=== PROBLEM REQUIREMENTS ===
Copy exactly the stretch of data below from the line with "1 by default." through the line with "executed in browser context.", including both of those lines.

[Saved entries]
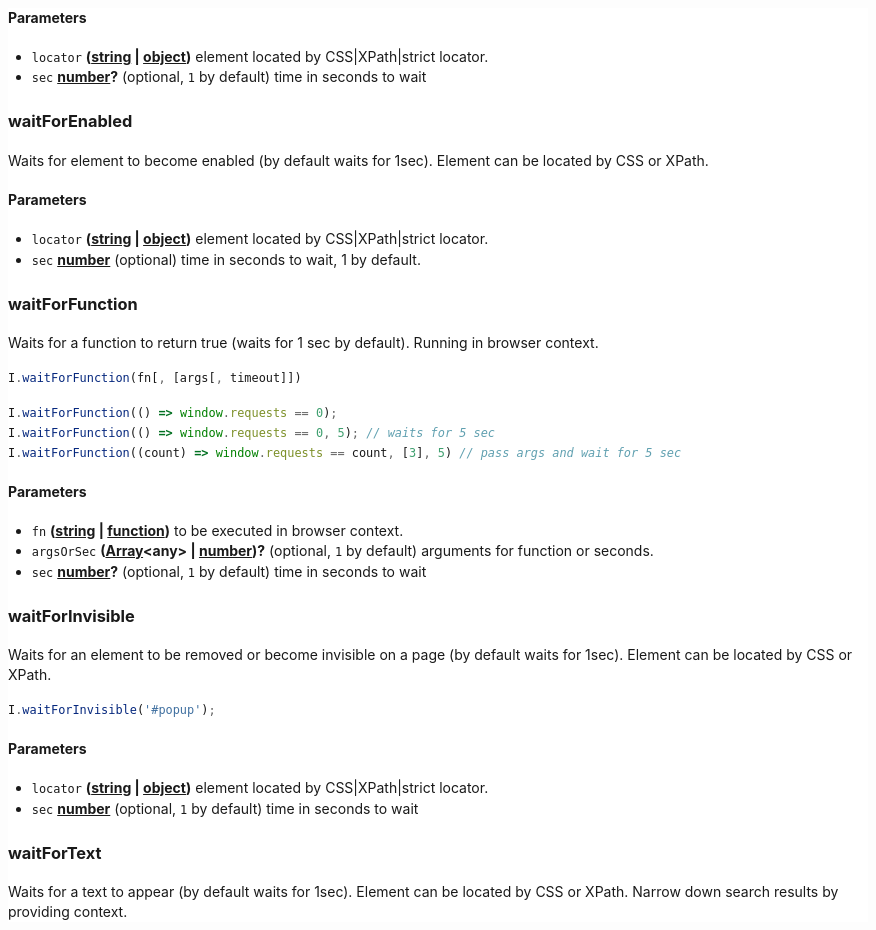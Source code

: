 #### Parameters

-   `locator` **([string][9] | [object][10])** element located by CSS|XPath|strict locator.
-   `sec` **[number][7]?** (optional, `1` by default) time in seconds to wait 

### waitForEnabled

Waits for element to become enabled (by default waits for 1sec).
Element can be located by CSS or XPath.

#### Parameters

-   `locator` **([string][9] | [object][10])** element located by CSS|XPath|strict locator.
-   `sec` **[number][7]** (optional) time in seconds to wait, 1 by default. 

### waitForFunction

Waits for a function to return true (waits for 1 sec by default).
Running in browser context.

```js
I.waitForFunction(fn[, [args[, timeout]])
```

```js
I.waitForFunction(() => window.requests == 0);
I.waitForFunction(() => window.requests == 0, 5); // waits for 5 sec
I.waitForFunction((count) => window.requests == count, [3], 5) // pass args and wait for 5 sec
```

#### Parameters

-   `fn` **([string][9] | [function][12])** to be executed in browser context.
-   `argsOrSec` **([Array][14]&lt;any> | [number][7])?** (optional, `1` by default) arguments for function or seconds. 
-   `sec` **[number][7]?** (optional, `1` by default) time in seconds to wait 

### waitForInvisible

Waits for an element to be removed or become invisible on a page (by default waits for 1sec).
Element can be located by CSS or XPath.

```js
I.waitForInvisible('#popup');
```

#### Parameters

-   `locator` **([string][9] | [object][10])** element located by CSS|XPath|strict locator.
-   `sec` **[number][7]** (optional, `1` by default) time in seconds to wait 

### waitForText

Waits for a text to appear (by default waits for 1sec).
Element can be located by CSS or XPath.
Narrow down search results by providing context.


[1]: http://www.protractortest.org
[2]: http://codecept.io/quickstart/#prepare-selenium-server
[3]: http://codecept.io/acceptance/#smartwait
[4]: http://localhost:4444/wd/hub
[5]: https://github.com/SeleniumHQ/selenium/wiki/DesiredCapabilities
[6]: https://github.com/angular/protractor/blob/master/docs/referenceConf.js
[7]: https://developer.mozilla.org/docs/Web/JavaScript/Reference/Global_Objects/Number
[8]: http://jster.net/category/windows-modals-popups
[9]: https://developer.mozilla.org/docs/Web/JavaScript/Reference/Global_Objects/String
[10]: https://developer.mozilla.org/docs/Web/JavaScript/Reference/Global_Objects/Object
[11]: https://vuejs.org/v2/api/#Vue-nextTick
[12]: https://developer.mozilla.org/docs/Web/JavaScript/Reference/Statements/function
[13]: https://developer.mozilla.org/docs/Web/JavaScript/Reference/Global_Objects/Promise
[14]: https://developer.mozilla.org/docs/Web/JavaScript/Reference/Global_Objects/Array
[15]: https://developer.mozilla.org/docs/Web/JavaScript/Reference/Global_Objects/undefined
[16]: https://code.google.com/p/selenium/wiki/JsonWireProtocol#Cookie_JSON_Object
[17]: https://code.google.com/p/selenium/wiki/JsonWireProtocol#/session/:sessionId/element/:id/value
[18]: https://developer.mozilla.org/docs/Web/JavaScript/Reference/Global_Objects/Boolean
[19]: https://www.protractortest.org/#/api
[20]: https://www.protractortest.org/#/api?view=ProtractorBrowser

=== COMPLETED TASK ===
-   `sec` **[number][7]** (optional) time in seconds to wait, 1 by default. 

### waitForFunction

Waits for a function to return true (waits for 1 sec by default).
Running in browser context.

```js
I.waitForFunction(fn[, [args[, timeout]])
```

```js
I.waitForFunction(() => window.requests == 0);
I.waitForFunction(() => window.requests == 0, 5); // waits for 5 sec
I.waitForFunction((count) => window.requests == count, [3], 5) // pass args and wait for 5 sec
```

#### Parameters

-   `fn` **([string][9] | [function][12])** to be executed in browser context.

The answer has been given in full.